The ordering instances option in BigML allows you to sort the rows of a dataset by one or more selected fields in ascending or descending order. The instances will be sorted first by the first selected field, then by the second field, and so on. You can select up to 8 different sorting fields.
This option is very useful for time series, when you have a dataset containing a date field and you need to sort your instances chronologically.
The BigML Flatline Editor has been upgraded to easily help you create new fields and validate existing Flatline expressions in your Dashboard. Flatline is BigML's domain-specific language for data generation and filtering, which helps you to perform an infinite number of calculations on top of your dataset fields.
BigML included a table-like dataset preview where you can easily see a sample of your instances. When you write a formula and you want to view its result, the preview only shows the fields involved in the formula. That way you can quickly check if your formula is being calculated correctly. Moreover, BigML also included a formula autocompletion so it's convenient to see which operators and dataset fields you can use while writing in the editor.
Find more information in the Datasets with the BigML Dashboard document.
Creating new features using sliding windows is one of the most common feature engineering techniques in Machine Learning. It is usually applied to frame time series data using previous data points as new input fields to predict the next time data points. For example, imagine we have one year of sales data to predict sales, we can use our sales field to create an infinite number of fields containing past data: last day sales, the average of last week sales, the difference between last month and this month sales, etc. To set up an sliding window in BigML you just need to choose the operation you want to apply to the instances in the window and define a window start and end.
Find more information in the Datasets with the BigML Dashboard document.

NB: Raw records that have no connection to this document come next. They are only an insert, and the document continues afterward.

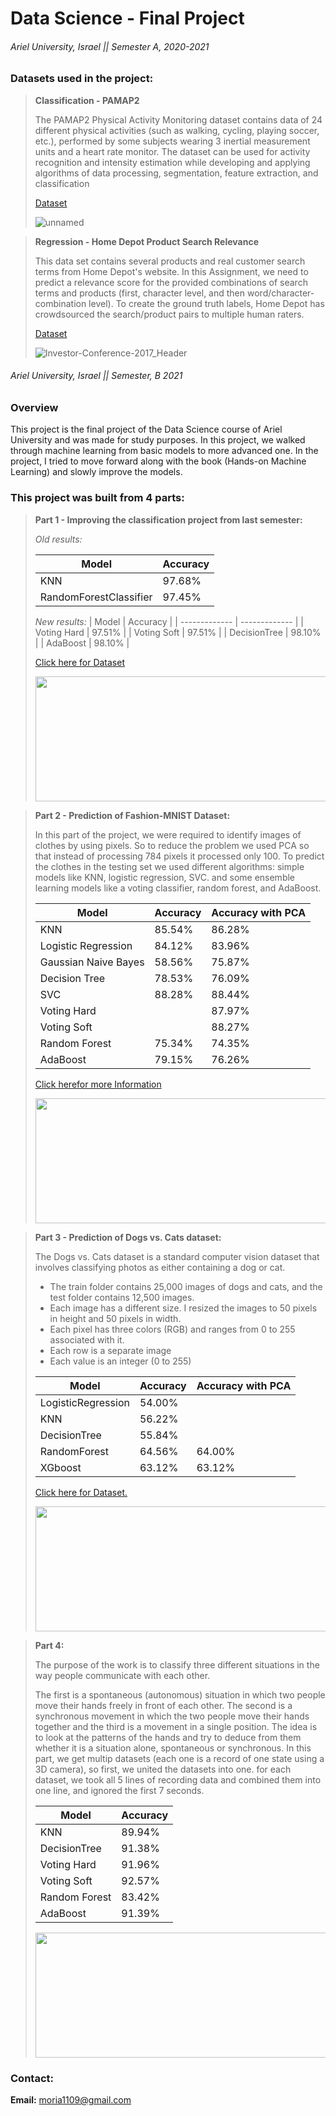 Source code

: # Data Science - Final Project

###### Ariel University, Israel || Semester A, 2020-2021 

### __Datasets used in the project:__

>  **Classification - PAMAP2**
> 
> The PAMAP2 Physical Activity Monitoring dataset contains data of 24 different physical activities 
> (such as walking, cycling, playing soccer, etc.), performed by some subjects wearing 3 inertial measurement units and a heart rate monitor. 
> The dataset can be used for activity recognition and intensity estimation while developing and applying algorithms 
> of data processing, segmentation, feature extraction, and classification 
>
> [Dataset](https://www.kaggle.com/avrahamcalev/time-series-models-pamap2-dataset)
>
> ![unnamed](https://user-images.githubusercontent.com/73881872/110826136-72a7ad80-829d-11eb-8364-ddaeb7487934.jpg)

>  **Regression - Home Depot Product Search Relevance**
> 
> This data set contains several products and real customer search terms from Home Depot's website. 
> In this Assignment, we need to predict a relevance score for the provided combinations of search terms and products 
> (first, character level, and then word/character-combination level). 
> To create the ground truth labels, Home Depot has crowdsourced the search/product pairs to multiple human raters. 
>
> [Dataset](https://www.kaggle.com/c/home-depot-product-search-relevance/data?select=product_descriptions.csv.zip)
>
> ![Investor-Conference-2017_Header](https://user-images.githubusercontent.com/73881872/110826173-7b987f00-829d-11eb-84f5-8c40bc9ab822.jpg)


###### Ariel University, Israel || Semester, B 2021 

### **Overview**
 
This project is the final project of the Data Science course of Ariel University and was made for study purposes.
In this project, we walked through machine learning from basic models to more advanced one.
In the project, I tried to move forward along with the book (Hands-on Machine Learning) and slowly improve the models.

### **This project was built from 4 parts:**
 
> **Part 1 - Improving the classification project from last semester:**
>
>  _Old results:_
> 
> | Model  | Accuracy |
> | ------------- | ------------- |
> | KNN  | 97.68%  |
> | RandomForestClassifier  | 97.45%  |
> 
> _New results:_
> | Model  | Accuracy |
> | ------------- | ------------- |
> | Voting Hard  | 97.51%  |
> | Voting Soft  | 97.51%  |
> | DecisionTree  | 98.10%  |
> | AdaBoost  | 98.10%  |
> 
> [Click here for Dataset](https://www.kaggle.com/avrahamcalev/time-series-models-pamap2-dataset)
> 
> <img src="https://user-images.githubusercontent.com/73881872/110826136-72a7ad80-829d-11eb-8364-ddaeb7487934.jpg" width="800" height="200">

> **Part 2 - Prediction of Fashion-MNIST Dataset:**
>
> In this part of the project, we were required to identify images of clothes by using pixels.
> So to reduce the problem we used PCA so that instead of processing 784 pixels it processed only 100.
> To predict the clothes in the testing set we used different algorithms: 
> simple models like KNN, logistic regression, SVC. 
> and some ensemble learning models like a voting classifier, random forest, and AdaBoost.
>
> | Model  | Accuracy | Accuracy with PCA |
> | ------------- | ------------- | ------------- |
> | KNN  | 85.54%  | 86.28% |
> | Logistic Regression  | 84.12%  | 83.96% |
> | Gaussian Naive Bayes  | 58.56%  | 75.87% |
> | Decision Tree  | 78.53%  | 76.09% |
> | SVC  | 88.28%  | 88.44%  |
> | Voting Hard  |   | 87.97% |
> | Voting Soft  |   | 88.27% |
> | Random Forest  | 75.34% | 74.35% |
> | AdaBoost  | 79.15% | 76.26% |
>
> [Click herefor more Information](https://github.com/zalandoresearch/fashion-mnist)
>
>  <img src="https://res.cloudinary.com/practicaldev/image/fetch/s--s6xGmaZX--/c_imagga_scale,f_auto,fl_progressive,h_900,q_auto,w_1600/https://raw.githubusercontent.com/zalandoresearch/fashion-mnist/master/doc/img/fashion-mnist-sprite.png" width="800" height="200">


> **Part 3 - Prediction of Dogs vs. Cats dataset:** 
>
> The Dogs vs. Cats dataset is a standard computer vision dataset that involves classifying photos as either containing a dog or cat.
> 
> * The train folder contains 25,000 images of dogs and cats, and the test folder contains 12,500 images.
> * Each image has a different size. I resized the images to 50 pixels in height and 50 pixels in width.
> * Each pixel has three colors (RGB) and ranges from 0 to 255 associated with it.
> * Each row is a separate image
> * Each value is an integer (0 to 255)
> 
> | Model  | Accuracy | Accuracy with PCA |
> | ------------- | ------------- | ------------- |
> | LogisticRegression  |  54.00%  | |
> | KNN  | 56.22%  | |
> | DecisionTree  | 55.84%  | |
> | RandomForest  | 64.56%  | 64.00% |
> | XGboost  | 63.12%  | 63.12% |
> 
> [Click here for Dataset.](https://www.kaggle.com/c/dogs-vs-cats)
> 
> <img src="https://www.madpaws.com.au/wp-content/uploads/2015/05/dogvscat_orig.jpg" width="800" height="200">
 
> **Part 4:**
>
> The purpose of the work is to classify three different situations in the way people communicate with each other. 
> 
> The first is a spontaneous (autonomous) situation in which two people move their hands freely in front of each other. 
> The second is a synchronous movement in which the two people move their hands together and the third is a movement in a single position.
> The idea is to look at the patterns of the hands and try to deduce from them whether it is a situation alone, spontaneous or synchronous.
> In this part, we get multip datasets (each one is a record of one state using a 3D camera), so first, we united the datasets into one.
> for each dataset, we took all 5 lines of recording data and combined them into one line, and ignored the first 7 seconds.
> 
> | Model  | Accuracy |
> | ------------- | ------------- | 
> | KNN | 89.94%  |
> | DecisionTree  | 91.38%  | 
> | Voting Hard  | 91.96%  |
> | Voting Soft  | 92.57%  |
> | Random Forest  | 83.42%  |
> | AdaBoost  | 91.39%  |
> 
> <img src="https://t3.ftcdn.net/jpg/00/11/09/80/360_F_11098019_i1idssoEViopv3znhszi6vVe0yggGq4o.jpg" width="800" height="200">

### **Contact:** 

__Email:__ moria1109@gmail.com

The merging datasets option in BigML allows you to include the instances of several datasets in one dataset. This functionality can be very useful when you use multiple sources of data. For example, imagine that you collect data on an hourly basis and want to create a dataset aggregating data collected over the whole day. You only need to send the new data generated each hour to BigML, create a source and a dataset for each one, and then merge all the individual datasets into one at the end of the day.
Find more information in the Datasets with the BigML Dashboard document.
BigML allows you to join several datasets to combine their fields and instances based on one or more related fields between them. This is very useful when your data is scattered in two or more datasets. For example, imagine you have employee data in one dataset and department data in another dataset. You can add the department information per employee if you have a common field to join them such as department_id.
Find more information in the Datasets with the BigML Dashboard document.
Duplicated instances in a dataset can be problematic for training Machine Learning models. For example, if you make a random split of your dataset and you take one subset for training and other for testing, it's likely that these duplicated instances appear in both subsets, which will give you an unrealistically good performance of your model. With BigML you can now easily remove the duplicated instances in your datasets with one click.
Find more information in the Datasets with the BigML Dashboard document.
The aggregating instances option in BigML allows you to group the rows of a dataset by a given field. This is a very common case in Machine Learning. For example, imagine you have a dataset in which each instance is a purchase but you want to make an analysis based on customers, not purchases. In this case, you need to group your instances per customer to have a customer per row instead of a purchase.
In BigML, you can also perform multiple aggregation operations on top of the dataset fields such as sum, average, maximum, minimum, count, and count distinct, among others.
Find more information in the Datasets with the BigML Dashboard document.
The BigML team is proud to announce SQL capabilities in the BigML API . This new feature opens up an infinite number of transformations to prepare your data for Machine Learning. The ability to freely write SQL statements will be an API-only feature for now; however, we are bringing some common transformations to the Dashboard for users that prefer to transform their data in a few clicks: aggregate instances, remove duplicates, join and merge datasets. The idea is to add more options in the Dashboard on an ongoing basis; for example, the ability to order instances.
The scatterplot has been licensed from Labs (our playground environment for new experiments) to the BigML Dashboard. This visual chart allows you to look at correlations and other interesting relationships between the categorical and numeric fields in your datasets. The scatterplot is the starting point to add more visualizations for your dataset in the future such as stacked bar charts or maps for geo-data.
You can create new fields for your dataset if you choose the option "Add fields" from the dataset configuration menu in the Dashboard. Then you can either use our pre-defined options or the Flatline editor to create the field. Both options use BigML’s domain-specific language Flatline to generate the new fields.
Now, each time you create a new field for your dataset, you will be able to see the Flatline formula used to create it. You can easily copy and paste this formula to recreate a similar field for another dataset.
Many of you are already benefiting from the ability to incorporate and visualize your BigML models within Tableau. Now you can also export your datasets from BigML in .tde format with just 1-click. This enables you to visualize any BigML dataset (e.g., batch predictions, batch centroids, batch anomaly scores) within Tableau.
Batch predictions are a powerful way to score likely outcomes on multiple rows of data. You can now create a new dataset directly from the batch prediction output (in addition to getting the output as a .csv file).
You can now add new fields to your dataset computed from existing features. There is a set of predefined generators and you can also define your own using our flatline expression language. This features is also available through the API.